Tagged: Lorient

Deliverance: Lorient

Like Brest, Lorient was smashed to pieces during World War II. It’s a seaport on the south coast of Brittany in north-west France, and a former German U-Boat base. All the allies’ bombs combined couldn’t penetrate the three giant reinforced concrete structures that sheltered the boats, so they reverted to plan B, destroying the city in order to cut supply lines to the base.

On Rue Florian Laport, which runs down to the docks, you’d be forgiven for thinking some parts of Lorient had never actually been rebuilt. If you’re a dirty, filthy rock & roll band and you wanted to grime up your image by picturing yourself in a setting of authentic urban decay, here you will find an overload of photo opportunities: abandoned buildings, huge slag-heaps of dirt and smashed windows abound.

They have great graffiti here, though. The band photos didn’t materialise, but I did get this shot of Stackers in one of those bombed-out buildings:

Appropriately, it’s on this street, amid all this detritus, that you’ll find the dirtiest, filthiest and best rock & roll club in France, if not all Europe. Le Galion was once a sailor’s bar and, from all accounts, a violent place; if you look hard enough you’ll probably still find the odd tooth that’s been knocked out of some poor seafarer’s head. About six years ago it was taken over by owner Jean-Baptiste, a swarthy fellow with a taste for music as tough as the surroundings.

The place was apparently christened with a performance by Brisbane’s 6FtHick, which would have set the tone of the place from the outset. The love was reciprocal, too: large parts of a documentary about the band, Notes From The Underground, were filmed here, and my understanding is that the band’s 2008 album On The Rocks was at least partially inspired by their shows at the venue.

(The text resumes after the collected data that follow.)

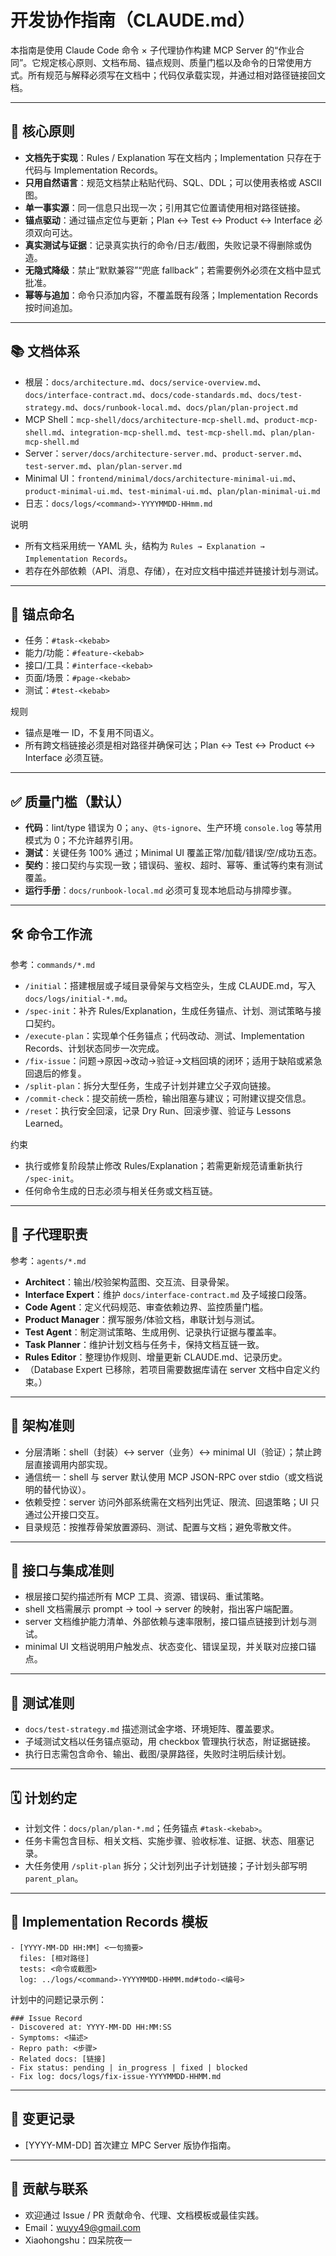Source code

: ﻿# 开发协作指南（CLAUDE.md）

本指南是使用 Claude Code 命令 × 子代理协作构建 MCP Server 的“作业合同”。它规定核心原则、文档布局、锚点规则、质量门槛以及命令的日常使用方式。所有规范与解释必须写在文档中；代码仅承载实现，并通过相对路径链接回文档。

---

## 🎯 核心原则

- **文档先于实现**：Rules / Explanation 写在文档内；Implementation 只存在于代码与 Implementation Records。
- **只用自然语言**：规范文档禁止粘贴代码、SQL、DDL；可以使用表格或 ASCII 图。
- **单一事实源**：同一信息只出现一次；引用其它位置请使用相对路径链接。
- **锚点驱动**：通过锚点定位与更新；Plan ↔ Test ↔ Product ↔ Interface 必须双向可达。
- **真实测试与证据**：记录真实执行的命令/日志/截图，失败记录不得删除或伪造。
- **无隐式降级**：禁止“默默兼容”“兜底 fallback”；若需要例外必须在文档中显式批准。
- **幂等与追加**：命令只添加内容，不覆盖既有段落；Implementation Records 按时间追加。

---

## 📚 文档体系

- 根层：`docs/architecture.md`、`docs/service-overview.md`、`docs/interface-contract.md`、`docs/code-standards.md`、`docs/test-strategy.md`、`docs/runbook-local.md`、`docs/plan/plan-project.md`
- MCP Shell：`mcp-shell/docs/architecture-mcp-shell.md`、`product-mcp-shell.md`、`integration-mcp-shell.md`、`test-mcp-shell.md`、`plan/plan-mcp-shell.md`
- Server：`server/docs/architecture-server.md`、`product-server.md`、`test-server.md`、`plan/plan-server.md`
- Minimal UI：`frontend/minimal/docs/architecture-minimal-ui.md`、`product-minimal-ui.md`、`test-minimal-ui.md`、`plan/plan-minimal-ui.md`
- 日志：`docs/logs/<command>-YYYYMMDD-HHmm.md`

说明
- 所有文档采用统一 YAML 头，结构为 `Rules → Explanation → Implementation Records`。
- 若存在外部依赖（API、消息、存储），在对应文档中描述并链接计划与测试。

---

## 🔖 锚点命名

- 任务：`#task-<kebab>`
- 能力/功能：`#feature-<kebab>`
- 接口/工具：`#interface-<kebab>`
- 页面/场景：`#page-<kebab>`
- 测试：`#test-<kebab>`

规则
- 锚点是唯一 ID，不复用不同语义。
- 所有跨文档链接必须是相对路径并确保可达；Plan ↔ Test ↔ Product ↔ Interface 必须互链。

---

## ✅ 质量门槛（默认）

- **代码**：lint/type 错误为 0；`any`、`@ts-ignore`、生产环境 `console.log` 等禁用模式为 0；不允许越界引用。
- **测试**：关键任务 100% 通过；Minimal UI 覆盖正常/加载/错误/空/成功五态。
- **契约**：接口契约与实现一致；错误码、鉴权、超时、幂等、重试等约束有测试覆盖。
- **运行手册**：`docs/runbook-local.md` 必须可复现本地启动与排障步骤。

---

## 🛠️ 命令工作流

参考：`commands/*.md`

- `/initial`：搭建根层或子域目录骨架与文档空头，生成 CLAUDE.md，写入 `docs/logs/initial-*.md`。
- `/spec-init`：补齐 Rules/Explanation，生成任务锚点、计划、测试策略与接口契约。
- `/execute-plan`：实现单个任务锚点；代码改动、测试、Implementation Records、计划状态同步一次完成。
- `/fix-issue`：问题→原因→改动→验证→文档回填的闭环；适用于缺陷或紧急回退后的修复。
- `/split-plan`：拆分大型任务，生成子计划并建立父子双向链接。
- `/commit-check`：提交前统一质检，输出阻塞与建议；可附建议提交信息。
- `/reset`：执行安全回滚，记录 Dry Run、回滚步骤、验证与 Lessons Learned。

约束
- 执行或修复阶段禁止修改 Rules/Explanation；若需更新规范请重新执行 `/spec-init`。
- 任何命令生成的日志必须与相关任务或文档互链。

---

## 🤖 子代理职责

参考：`agents/*.md`

- **Architect**：输出/校验架构蓝图、交互流、目录骨架。
- **Interface Expert**：维护 `docs/interface-contract.md` 及子域接口段落。
- **Code Agent**：定义代码规范、审查依赖边界、监控质量门槛。
- **Product Manager**：撰写服务/体验文档，串联计划与测试。
- **Test Agent**：制定测试策略、生成用例、记录执行证据与覆盖率。
- **Task Planner**：维护计划文档与任务卡，保持文档互链一致。
- **Rules Editor**：整理协作规则、增量更新 CLAUDE.md、记录历史。
- （Database Expert 已移除，若项目需要数据库请在 server 文档中自定义约束。）

---

## 🧱 架构准则

- 分层清晰：shell（封装）↔ server（业务）↔ minimal UI（验证）；禁止跨层直接调用内部实现。
- 通信统一：shell 与 server 默认使用 MCP JSON-RPC over stdio（或文档说明的替代协议）。
- 依赖受控：server 访问外部系统需在文档列出凭证、限流、回退策略；UI 只通过公开接口交互。
- 目录规范：按推荐骨架放置源码、测试、配置与文档；避免零散文件。

---

## 🔗 接口与集成准则

- 根层接口契约描述所有 MCP 工具、资源、错误码、重试策略。
- shell 文档需展示 prompt → tool → server 的映射，指出客户端配置。
- server 文档维护能力清单、外部依赖与速率限制，接口锚点链接到计划与测试。
- minimal UI 文档说明用户触发点、状态变化、错误呈现，并关联对应接口锚点。

---

## 🧪 测试准则

- `docs/test-strategy.md` 描述测试金字塔、环境矩阵、覆盖要求。
- 子域测试文档以任务锚点驱动，用 checkbox 管理执行状态，附证据链接。
- 执行日志需包含命令、输出、截图/录屏路径，失败时注明后续计划。

---

## 🗓️ 计划约定

- 计划文件：`docs/plan/plan-*.md`；任务锚点 `#task-<kebab>`。
- 任务卡需包含目标、相关文档、实施步骤、验收标准、证据、状态、阻塞记录。
- 大任务使用 `/split-plan` 拆分；父计划列出子计划链接；子计划头部写明 `parent_plan`。

---

## 🧾 Implementation Records 模板

```
- [YYYY-MM-DD HH:MM] <一句摘要>
  files: [相对路径]
  tests: <命令或截图>
  log: ../logs/<command>-YYYYMMDD-HHMM.md#todo-<编号>
```

计划中的问题记录示例：
```
### Issue Record
- Discovered at: YYYY-MM-DD HH:MM:SS
- Symptoms: <描述>
- Repro path: <步骤>
- Related docs: [链接]
- Fix status: pending | in_progress | fixed | blocked
- Fix log: docs/logs/fix-issue-YYYYMMDD-HHMM.md
```

---

## 📝 变更记录

- [YYYY-MM-DD] 首次建立 MPC Server 版协作指南。

---

## 🙌 贡献与联系

- 欢迎通过 Issue / PR 贡献命令、代理、文档模板或最佳实践。
- Email：wuyy49@gmail.com
- Xiaohongshu：四呆院夜一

There’s a painting of a crocodile over the bar and another of the docks over the stage, augmented by images of a female rock goddess and a demon drummer. Perfect. Capacity is roughly 250. It’s obvious it’s going to be a big night.

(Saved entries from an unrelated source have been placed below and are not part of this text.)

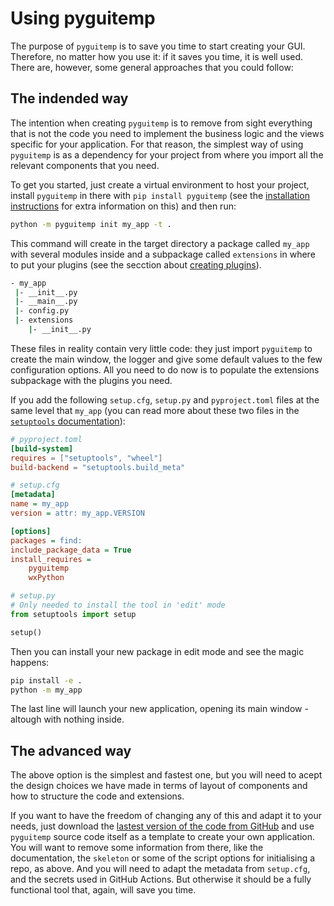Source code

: # Using pyguitemp

The purpose of `pyguitemp` is to save you time to start creating your GUI. Therefore, no
matter how you use it: if it saves you time, it is well used. There are, however, some
general approaches that you could follow:

## The indended way

The intention when creating `pyguitemp` is to remove from sight everything that is not
the code you need to implement the business logic and the views specific for your
application. For that reason, the simplest way of using `pyguitemp` is as a dependency
for your project from where you import all the relevant components that you need.

To get you started, just create a virtual environment to host your project, install
`pyguitemp` in there with `pip install pyguitemp` (see the [installation
instructions](installation) for extra information on this) and then run:

```bash
python -m pyguitemp init my_app -t .
```

This command will create in the target directory a package called `my_app` with several
modules inside and a subpackage called `extensions` in where to put your plugins (see
the secction about [creating plugins](add_plugin.md)).

```bash
- my_app
 |- __init__.py
 |- __main__.py
 |- config.py
 |- extensions
    |- __init__.py
```

These files in reality contain very little code: they just import `pyguitemp` to create
the main window, the logger and give some default values to the few configuration
options. All you need to do now is to populate the extensions subpackage with the
plugins you need.

If you add the following `setup.cfg`, `setup.py` and `pyproject.toml` files at the same level that
`my_app` (you can read more about these two files in the [`setuptools`
documentation](https://setuptools.pypa.io/en/latest/index.html)):

```toml
# pyproject.toml
[build-system]
requires = ["setuptools", "wheel"]
build-backend = "setuptools.build_meta"
```

```ini
# setup.cfg
[metadata]
name = my_app
version = attr: my_app.VERSION

[options]
packages = find:
include_package_data = True
install_requires =
    pyguitemp
    wxPython
```

```python
# setup.py
# Only needed to install the tool in 'edit' mode
from setuptools import setup

setup()
```

Then you can install your new package in edit mode and see the magic happens:

```bash
pip install -e .
python -m my_app
```

The last line will launch your new application, opening its main window - altough with
nothing inside.

## The advanced way

The above option is the simplest and fastest one, but you will need to acept the design
choices we have made in terms of layout of components and how to structure the code and
extensions.

If you want to have the freedom of changing any of this and adapt it to your needs, just
download the [lastest version of the code from
GitHub](https://github.com/ImperialCollegeLondon/python-gui-template) and use
`pyguitemp` source code itself as a template to create your own application. You
will  want to remove some information from there, like the documentation, the `skeleton`
or some of the script options for initialising a repo, as above. And you
will need to adapt the metadata from `setup.cfg`, and the secrets used in GitHub
Actions. But otherwise it should be a fully functional tool that, again, will save you
time.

Fred, who does sound at the venue, tries to explain Le Galion’s history. “It’s a great town. Simple people, kind people,” he says. “We are near the fishing port – the industrial part of town. We are far from home. That’s why we can make such big sounds. It’s cool. Twenty years ago it was really dangerous; a jungle. Bad guys, drunk people. Now it’s, how would you say, arty? Something changed here about five years ago – when Le Galion started putting on shows.”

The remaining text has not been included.